While we’re on the subject of mail, I’d like to thank you Photoplay readers for your gratifying letters of comment about “Exclusively Yours.” I was especially pleased, too, by a long-distance call I received from a movie fan in Nashville, Tennessee. He is a minister and had read that 20th is filming Jim Bishop’s story, “The Day That Christ Died.” He felt that there was a role in it for him and wanted to know how to go about getting it. I gave him the name of 20th’s talent scout and now I’m waiting to hear whether his pulpit has temporarily lost him to Hollywood!

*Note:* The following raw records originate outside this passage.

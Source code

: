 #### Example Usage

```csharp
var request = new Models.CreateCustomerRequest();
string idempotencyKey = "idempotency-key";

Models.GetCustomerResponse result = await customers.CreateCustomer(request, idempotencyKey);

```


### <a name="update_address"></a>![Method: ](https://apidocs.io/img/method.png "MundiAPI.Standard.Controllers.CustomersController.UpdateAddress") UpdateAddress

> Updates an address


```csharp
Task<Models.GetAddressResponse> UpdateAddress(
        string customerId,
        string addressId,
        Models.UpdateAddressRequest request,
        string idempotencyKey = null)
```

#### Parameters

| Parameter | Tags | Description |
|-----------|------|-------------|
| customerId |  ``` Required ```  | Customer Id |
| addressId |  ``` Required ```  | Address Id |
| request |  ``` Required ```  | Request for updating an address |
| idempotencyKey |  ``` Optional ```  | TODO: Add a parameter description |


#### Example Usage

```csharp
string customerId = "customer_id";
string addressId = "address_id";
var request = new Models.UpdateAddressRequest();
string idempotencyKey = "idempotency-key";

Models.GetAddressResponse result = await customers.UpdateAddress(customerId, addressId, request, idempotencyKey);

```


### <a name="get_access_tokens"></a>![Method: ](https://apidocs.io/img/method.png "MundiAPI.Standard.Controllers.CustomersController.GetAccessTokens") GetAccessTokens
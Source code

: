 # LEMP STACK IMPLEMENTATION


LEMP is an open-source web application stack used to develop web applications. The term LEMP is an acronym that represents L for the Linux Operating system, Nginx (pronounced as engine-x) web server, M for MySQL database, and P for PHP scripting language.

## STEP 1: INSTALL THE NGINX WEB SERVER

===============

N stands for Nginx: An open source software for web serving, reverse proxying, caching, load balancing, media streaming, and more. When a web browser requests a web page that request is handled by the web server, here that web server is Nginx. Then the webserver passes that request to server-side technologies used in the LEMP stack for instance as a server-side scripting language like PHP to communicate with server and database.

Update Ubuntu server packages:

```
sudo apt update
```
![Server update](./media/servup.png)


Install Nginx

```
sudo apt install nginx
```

Love Before Fame: Although Kay Kendall has made several popular films in England, including “Genevieve” and “Docin the House,” both seen here, she will be “discovered” by Hollywood with the American release of “Les girls.” Like those other “bundles from Britain,” Audrey Hepburn, Jean Simmons and Deborah Kerr, she will then be able to write her own ticket at any studio. But since Rex Harrison will be returning to London next April to play “My Fair Lady” at the Drury Lane, I’ll wager you my new Easter bonnet that Kay will never put an ocean between Rex and herself, no matter how tempting the offer. And how smart she is to consider her personal happiness more important than a career. As somebody said, “Your name is in electric lights, the fuse blows out and where are you?” Even Joan Crawford, once the most relentlessly ambitious career girl in all of Hollywood, has announced that she won’t make another film for at least a year so that she can devote herself exclusively to her husband, Alfred Steele. And Liz Taylor seems ready to burn all her Hollywood bridges behind her to live in New York as Mrs. Michael Todd, housewife—or to work for Mike only;. Let’s hope this new trend of actresses who want to be wives is an omen of more happy marriages and fewer divorces in filmland.